## TASK DESCRIPTION
Please restate every line below exactly, without any pictures.

◆ ◆ ◆ ◆ ◆ ◆ ◆

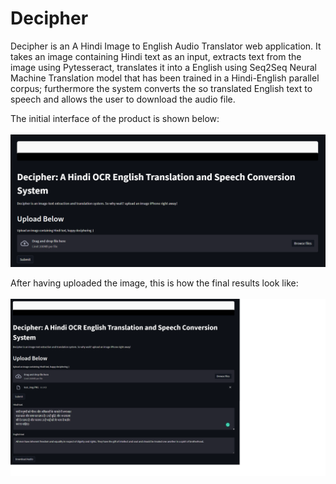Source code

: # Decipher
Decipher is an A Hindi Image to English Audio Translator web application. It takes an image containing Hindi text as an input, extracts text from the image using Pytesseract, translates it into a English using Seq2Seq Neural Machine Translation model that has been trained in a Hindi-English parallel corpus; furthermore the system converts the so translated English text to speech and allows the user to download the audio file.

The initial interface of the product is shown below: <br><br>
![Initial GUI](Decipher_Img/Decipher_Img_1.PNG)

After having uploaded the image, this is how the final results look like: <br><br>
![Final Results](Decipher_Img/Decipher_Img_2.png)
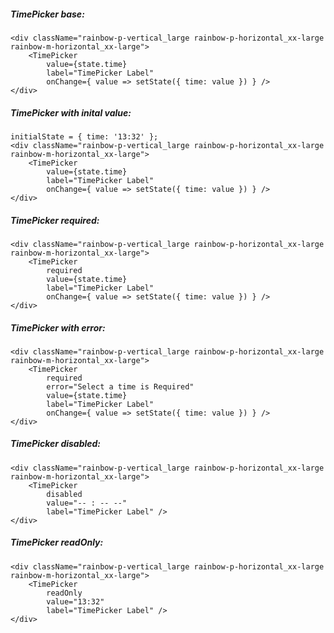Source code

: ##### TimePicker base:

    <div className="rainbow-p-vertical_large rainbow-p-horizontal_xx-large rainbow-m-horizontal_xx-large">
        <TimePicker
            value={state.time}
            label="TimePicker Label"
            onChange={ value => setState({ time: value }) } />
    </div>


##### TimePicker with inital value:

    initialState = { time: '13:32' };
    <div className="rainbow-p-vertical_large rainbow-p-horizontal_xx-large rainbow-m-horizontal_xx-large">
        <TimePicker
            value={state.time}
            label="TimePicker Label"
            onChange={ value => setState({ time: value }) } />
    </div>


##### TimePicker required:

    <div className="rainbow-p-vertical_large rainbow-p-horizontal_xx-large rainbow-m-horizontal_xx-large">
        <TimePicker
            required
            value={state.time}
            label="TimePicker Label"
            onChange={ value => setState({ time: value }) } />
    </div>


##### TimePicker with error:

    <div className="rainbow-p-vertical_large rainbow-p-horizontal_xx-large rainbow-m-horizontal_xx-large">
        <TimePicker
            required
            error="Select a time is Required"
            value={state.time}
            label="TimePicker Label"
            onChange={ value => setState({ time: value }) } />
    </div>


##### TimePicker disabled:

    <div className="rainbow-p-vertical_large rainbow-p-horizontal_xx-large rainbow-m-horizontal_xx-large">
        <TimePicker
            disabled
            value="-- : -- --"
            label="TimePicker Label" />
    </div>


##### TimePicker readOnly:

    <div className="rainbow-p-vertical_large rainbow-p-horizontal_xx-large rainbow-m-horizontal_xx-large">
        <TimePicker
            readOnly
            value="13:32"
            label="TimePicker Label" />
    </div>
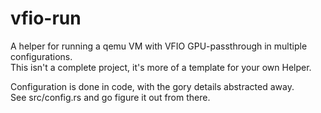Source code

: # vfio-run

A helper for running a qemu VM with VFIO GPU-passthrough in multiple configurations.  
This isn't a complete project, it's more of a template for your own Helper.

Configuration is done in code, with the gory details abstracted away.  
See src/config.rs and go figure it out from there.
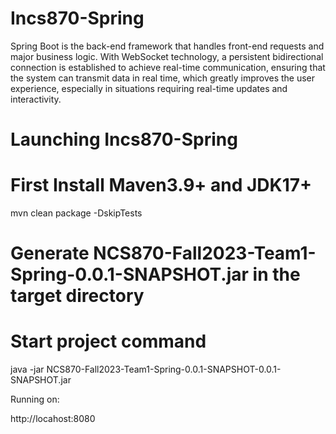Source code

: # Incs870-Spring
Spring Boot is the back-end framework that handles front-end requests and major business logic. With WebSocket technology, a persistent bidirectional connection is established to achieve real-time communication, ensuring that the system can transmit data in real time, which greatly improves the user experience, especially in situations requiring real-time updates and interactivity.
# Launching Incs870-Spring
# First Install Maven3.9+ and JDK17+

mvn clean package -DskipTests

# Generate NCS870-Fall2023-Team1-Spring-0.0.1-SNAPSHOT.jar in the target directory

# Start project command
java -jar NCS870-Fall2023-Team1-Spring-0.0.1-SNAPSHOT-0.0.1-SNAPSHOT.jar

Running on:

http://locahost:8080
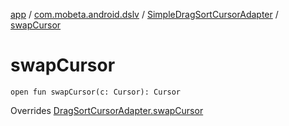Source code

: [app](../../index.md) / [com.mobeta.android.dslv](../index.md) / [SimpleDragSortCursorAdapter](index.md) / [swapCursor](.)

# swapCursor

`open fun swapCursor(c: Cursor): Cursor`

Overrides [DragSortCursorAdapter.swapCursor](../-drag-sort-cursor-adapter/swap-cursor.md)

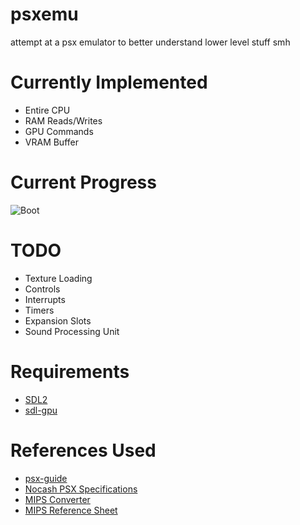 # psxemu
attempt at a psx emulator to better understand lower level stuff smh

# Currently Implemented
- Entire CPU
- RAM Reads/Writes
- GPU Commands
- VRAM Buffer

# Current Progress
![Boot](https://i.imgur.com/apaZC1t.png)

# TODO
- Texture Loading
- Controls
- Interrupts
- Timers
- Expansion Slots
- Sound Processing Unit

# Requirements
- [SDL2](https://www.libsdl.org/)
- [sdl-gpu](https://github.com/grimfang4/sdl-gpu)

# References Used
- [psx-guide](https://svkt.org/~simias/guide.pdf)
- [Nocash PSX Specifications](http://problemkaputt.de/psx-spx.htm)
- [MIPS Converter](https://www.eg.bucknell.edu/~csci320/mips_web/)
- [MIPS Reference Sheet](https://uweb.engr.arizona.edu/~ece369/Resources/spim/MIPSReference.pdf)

◆ ◆ ◆ ◆ ◆ ◆ ◆

## YOUR RESPONSE
Source code

: # Decipher
Decipher is an A Hindi Image to English Audio Translator web application. It takes an image containing Hindi text as an input, extracts text from the image using Pytesseract, translates it into a English using Seq2Seq Neural Machine Translation model that has been trained in a Hindi-English parallel corpus; furthermore the system converts the so translated English text to speech and allows the user to download the audio file.

The initial interface of the product is shown below: <br><br>
![Initial GUI](Decipher_Img/Decipher_Img_1.PNG)

After having uploaded the image, this is how the final results look like: <br><br>
![Final Results](Decipher_Img/Decipher_Img_2.png)
Source code

: ##### TimePicker base:

    <div className="rainbow-p-vertical_large rainbow-p-horizontal_xx-large rainbow-m-horizontal_xx-large">
        <TimePicker
            value={state.time}
            label="TimePicker Label"
            onChange={ value => setState({ time: value }) } />
    </div>


##### TimePicker with inital value:

    initialState = { time: '13:32' };
    <div className="rainbow-p-vertical_large rainbow-p-horizontal_xx-large rainbow-m-horizontal_xx-large">
        <TimePicker
            value={state.time}
            label="TimePicker Label"
            onChange={ value => setState({ time: value }) } />
    </div>


##### TimePicker required:

    <div className="rainbow-p-vertical_large rainbow-p-horizontal_xx-large rainbow-m-horizontal_xx-large">
        <TimePicker
            required
            value={state.time}
            label="TimePicker Label"
            onChange={ value => setState({ time: value }) } />
    </div>


##### TimePicker with error:

    <div className="rainbow-p-vertical_large rainbow-p-horizontal_xx-large rainbow-m-horizontal_xx-large">
        <TimePicker
            required
            error="Select a time is Required"
            value={state.time}
            label="TimePicker Label"
            onChange={ value => setState({ time: value }) } />
    </div>


##### TimePicker disabled:

    <div className="rainbow-p-vertical_large rainbow-p-horizontal_xx-large rainbow-m-horizontal_xx-large">
        <TimePicker
            disabled
            value="-- : -- --"
            label="TimePicker Label" />
    </div>


##### TimePicker readOnly:

    <div className="rainbow-p-vertical_large rainbow-p-horizontal_xx-large rainbow-m-horizontal_xx-large">
        <TimePicker
            readOnly
            value="13:32"
            label="TimePicker Label" />
    </div>
Source code

: # vfio-run

A helper for running a qemu VM with VFIO GPU-passthrough in multiple configurations.  
This isn't a complete project, it's more of a template for your own Helper.

Configuration is done in code, with the gory details abstracted away.  
See src/config.rs and go figure it out from there.
Source code

: # Incs870-Spring
Spring Boot is the back-end framework that handles front-end requests and major business logic. With WebSocket technology, a persistent bidirectional connection is established to achieve real-time communication, ensuring that the system can transmit data in real time, which greatly improves the user experience, especially in situations requiring real-time updates and interactivity.
# Launching Incs870-Spring
# First Install Maven3.9+ and JDK17+

mvn clean package -DskipTests

# Generate NCS870-Fall2023-Team1-Spring-0.0.1-SNAPSHOT.jar in the target directory

# Start project command
java -jar NCS870-Fall2023-Team1-Spring-0.0.1-SNAPSHOT-0.0.1-SNAPSHOT.jar

Running on:

http://locahost:8080
Source code

: [app](../../index.md) / [com.mobeta.android.dslv](../index.md) / [SimpleDragSortCursorAdapter](index.md) / [swapCursor](.)

# swapCursor

`open fun swapCursor(c: Cursor): Cursor`

Overrides [DragSortCursorAdapter.swapCursor](../-drag-sort-cursor-adapter/swap-cursor.md)

 # psxemu
attempt at a psx emulator to better understand lower level stuff smh

# Currently Implemented
- Entire CPU
- RAM Reads/Writes
- GPU Commands
- VRAM Buffer

# Current Progress
![Boot](https://i.imgur.com/apaZC1t.png)

# TODO
- Texture Loading
- Controls
- Interrupts
- Timers
- Expansion Slots
- Sound Processing Unit

# Requirements
- [SDL2](https://www.libsdl.org/)
- [sdl-gpu](https://github.com/grimfang4/sdl-gpu)

# References Used
- [psx-guide](https://svkt.org/~simias/guide.pdf)
- [Nocash PSX Specifications](http://problemkaputt.de/psx-spx.htm)
- [MIPS Converter](https://www.eg.bucknell.edu/~csci320/mips_web/)
- [MIPS Reference Sheet](https://uweb.engr.arizona.edu/~ece369/Resources/spim/MIPSReference.pdf)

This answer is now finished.